*What the exercise asks*
After reading the records, print them all again exactly as they stand.

== Records for this exercise ==

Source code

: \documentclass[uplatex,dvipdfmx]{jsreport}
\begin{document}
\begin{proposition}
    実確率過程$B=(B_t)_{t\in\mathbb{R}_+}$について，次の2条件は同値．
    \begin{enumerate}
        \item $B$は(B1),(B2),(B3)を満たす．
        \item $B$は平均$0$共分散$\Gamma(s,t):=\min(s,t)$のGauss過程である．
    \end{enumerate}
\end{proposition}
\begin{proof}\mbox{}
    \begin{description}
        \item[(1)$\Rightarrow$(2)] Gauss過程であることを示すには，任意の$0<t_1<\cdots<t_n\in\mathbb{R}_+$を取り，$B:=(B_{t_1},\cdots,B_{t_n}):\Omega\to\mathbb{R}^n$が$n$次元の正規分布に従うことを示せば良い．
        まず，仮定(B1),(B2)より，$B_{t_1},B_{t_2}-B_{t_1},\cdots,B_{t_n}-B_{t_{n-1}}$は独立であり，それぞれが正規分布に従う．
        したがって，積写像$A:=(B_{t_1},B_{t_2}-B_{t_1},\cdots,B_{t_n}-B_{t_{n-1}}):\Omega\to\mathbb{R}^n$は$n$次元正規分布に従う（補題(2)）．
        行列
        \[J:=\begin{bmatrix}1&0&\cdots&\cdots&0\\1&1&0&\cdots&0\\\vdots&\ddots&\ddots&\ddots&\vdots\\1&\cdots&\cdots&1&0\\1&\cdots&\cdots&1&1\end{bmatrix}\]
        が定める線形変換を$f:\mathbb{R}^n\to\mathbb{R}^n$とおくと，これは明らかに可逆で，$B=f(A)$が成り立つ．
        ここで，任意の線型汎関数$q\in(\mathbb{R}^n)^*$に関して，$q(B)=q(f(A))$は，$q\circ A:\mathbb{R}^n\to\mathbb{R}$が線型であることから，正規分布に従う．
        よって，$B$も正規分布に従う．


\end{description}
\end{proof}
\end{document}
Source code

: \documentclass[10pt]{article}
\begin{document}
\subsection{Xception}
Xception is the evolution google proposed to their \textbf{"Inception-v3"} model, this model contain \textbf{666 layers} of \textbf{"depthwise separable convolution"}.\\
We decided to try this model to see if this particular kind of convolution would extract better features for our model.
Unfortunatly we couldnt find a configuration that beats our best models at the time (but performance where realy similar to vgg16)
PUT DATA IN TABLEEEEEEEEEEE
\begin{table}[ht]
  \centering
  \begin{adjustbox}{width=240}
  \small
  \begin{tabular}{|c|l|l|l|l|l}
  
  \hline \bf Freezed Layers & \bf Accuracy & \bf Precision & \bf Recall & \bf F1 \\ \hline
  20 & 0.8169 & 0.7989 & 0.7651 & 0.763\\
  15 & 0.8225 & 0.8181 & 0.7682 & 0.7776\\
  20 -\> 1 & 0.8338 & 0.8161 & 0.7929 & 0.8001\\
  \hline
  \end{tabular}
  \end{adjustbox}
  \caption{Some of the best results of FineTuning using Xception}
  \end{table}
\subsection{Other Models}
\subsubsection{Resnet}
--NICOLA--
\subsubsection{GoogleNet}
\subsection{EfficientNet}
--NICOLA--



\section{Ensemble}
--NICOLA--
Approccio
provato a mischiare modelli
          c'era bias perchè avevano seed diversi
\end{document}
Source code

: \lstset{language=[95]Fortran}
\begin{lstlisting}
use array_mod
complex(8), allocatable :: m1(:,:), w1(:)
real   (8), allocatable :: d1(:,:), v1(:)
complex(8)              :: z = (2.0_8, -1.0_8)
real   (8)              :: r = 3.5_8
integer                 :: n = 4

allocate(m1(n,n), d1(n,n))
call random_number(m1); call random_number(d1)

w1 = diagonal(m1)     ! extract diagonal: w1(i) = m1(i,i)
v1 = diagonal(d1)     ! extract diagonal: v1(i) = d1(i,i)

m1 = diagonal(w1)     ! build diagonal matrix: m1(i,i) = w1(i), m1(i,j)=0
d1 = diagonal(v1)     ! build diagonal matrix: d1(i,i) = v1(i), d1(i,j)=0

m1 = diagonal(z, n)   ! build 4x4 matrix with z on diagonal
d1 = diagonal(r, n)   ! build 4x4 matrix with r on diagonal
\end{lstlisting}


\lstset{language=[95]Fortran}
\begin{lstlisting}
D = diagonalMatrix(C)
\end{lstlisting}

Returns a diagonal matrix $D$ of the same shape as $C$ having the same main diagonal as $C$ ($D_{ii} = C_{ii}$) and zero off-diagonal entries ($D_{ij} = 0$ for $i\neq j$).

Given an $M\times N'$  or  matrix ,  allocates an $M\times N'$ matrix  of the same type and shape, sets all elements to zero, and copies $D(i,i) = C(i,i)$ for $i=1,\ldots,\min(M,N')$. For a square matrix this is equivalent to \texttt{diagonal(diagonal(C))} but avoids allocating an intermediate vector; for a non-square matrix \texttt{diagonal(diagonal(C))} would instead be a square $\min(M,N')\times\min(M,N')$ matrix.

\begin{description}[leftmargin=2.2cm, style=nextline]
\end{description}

===

*Problem solution*
Source code

: \documentclass[uplatex,dvipdfmx]{jsreport}
\begin{document}
\begin{proposition}
    実確率過程$B=(B_t)_{t\in\mathbb{R}_+}$について，次の2条件は同値．
    \begin{enumerate}
        \item $B$は(B1),(B2),(B3)を満たす．
        \item $B$は平均$0$共分散$\Gamma(s,t):=\min(s,t)$のGauss過程である．
    \end{enumerate}
\end{proposition}
\begin{proof}\mbox{}
    \begin{description}
        \item[(1)$\Rightarrow$(2)] Gauss過程であることを示すには，任意の$0<t_1<\cdots<t_n\in\mathbb{R}_+$を取り，$B:=(B_{t_1},\cdots,B_{t_n}):\Omega\to\mathbb{R}^n$が$n$次元の正規分布に従うことを示せば良い．
        まず，仮定(B1),(B2)より，$B_{t_1},B_{t_2}-B_{t_1},\cdots,B_{t_n}-B_{t_{n-1}}$は独立であり，それぞれが正規分布に従う．
        したがって，積写像$A:=(B_{t_1},B_{t_2}-B_{t_1},\cdots,B_{t_n}-B_{t_{n-1}}):\Omega\to\mathbb{R}^n$は$n$次元正規分布に従う（補題(2)）．
        行列
        \[J:=\begin{bmatrix}1&0&\cdots&\cdots&0\\1&1&0&\cdots&0\\\vdots&\ddots&\ddots&\ddots&\vdots\\1&\cdots&\cdots&1&0\\1&\cdots&\cdots&1&1\end{bmatrix}\]
        が定める線形変換を$f:\mathbb{R}^n\to\mathbb{R}^n$とおくと，これは明らかに可逆で，$B=f(A)$が成り立つ．
        ここで，任意の線型汎関数$q\in(\mathbb{R}^n)^*$に関して，$q(B)=q(f(A))$は，$q\circ A:\mathbb{R}^n\to\mathbb{R}$が線型であることから，正規分布に従う．
        よって，$B$も正規分布に従う．


\end{description}
\end{proof}
\end{document}
Source code

: \documentclass[10pt]{article}
\begin{document}
\subsection{Xception}
Xception is the evolution google proposed to their \textbf{"Inception-v3"} model, this model contain \textbf{666 layers} of \textbf{"depthwise separable convolution"}.\\
We decided to try this model to see if this particular kind of convolution would extract better features for our model.
Unfortunatly we couldnt find a configuration that beats our best models at the time (but performance where realy similar to vgg16)
PUT DATA IN TABLEEEEEEEEEEE
\begin{table}[ht]
  \centering
  \begin{adjustbox}{width=240}
  \small
  \begin{tabular}{|c|l|l|l|l|l}
  
  \hline \bf Freezed Layers & \bf Accuracy & \bf Precision & \bf Recall & \bf F1 \\ \hline
  20 & 0.8169 & 0.7989 & 0.7651 & 0.763\\
  15 & 0.8225 & 0.8181 & 0.7682 & 0.7776\\
  20 -\> 1 & 0.8338 & 0.8161 & 0.7929 & 0.8001\\
  \hline
  \end{tabular}
  \end{adjustbox}
  \caption{Some of the best results of FineTuning using Xception}
  \end{table}
\subsection{Other Models}
\subsubsection{Resnet}
--NICOLA--
\subsubsection{GoogleNet}
\subsection{EfficientNet}
--NICOLA--



\section{Ensemble}
--NICOLA--
Approccio
provato a mischiare modelli
          c'era bias perchè avevano seed diversi
\end{document}
Source code

: \lstset{language=[95]Fortran}
\begin{lstlisting}
use array_mod
complex(8), allocatable :: m1(:,:), w1(:)
real   (8), allocatable :: d1(:,:), v1(:)
complex(8)              :: z = (2.0_8, -1.0_8)
real   (8)              :: r = 3.5_8
integer                 :: n = 4

allocate(m1(n,n), d1(n,n))
call random_number(m1); call random_number(d1)

w1 = diagonal(m1)     ! extract diagonal: w1(i) = m1(i,i)
v1 = diagonal(d1)     ! extract diagonal: v1(i) = d1(i,i)

m1 = diagonal(w1)     ! build diagonal matrix: m1(i,i) = w1(i), m1(i,j)=0
d1 = diagonal(v1)     ! build diagonal matrix: d1(i,i) = v1(i), d1(i,j)=0

m1 = diagonal(z, n)   ! build 4x4 matrix with z on diagonal
d1 = diagonal(r, n)   ! build 4x4 matrix with r on diagonal
\end{lstlisting}


\lstset{language=[95]Fortran}
\begin{lstlisting}
D = diagonalMatrix(C)
\end{lstlisting}

Returns a diagonal matrix $D$ of the same shape as $C$ having the same main diagonal as $C$ ($D_{ii} = C_{ii}$) and zero off-diagonal entries ($D_{ij} = 0$ for $i\neq j$).

Given an $M\times N'$  or  matrix ,  allocates an $M\times N'$ matrix  of the same type and shape, sets all elements to zero, and copies $D(i,i) = C(i,i)$ for $i=1,\ldots,\min(M,N')$. For a square matrix this is equivalent to \texttt{diagonal(diagonal(C))} but avoids allocating an intermediate vector; for a non-square matrix \texttt{diagonal(diagonal(C))} would instead be a square $\min(M,N')\times\min(M,N')$ matrix.

\begin{description}[leftmargin=2.2cm, style=nextline]
\end{description}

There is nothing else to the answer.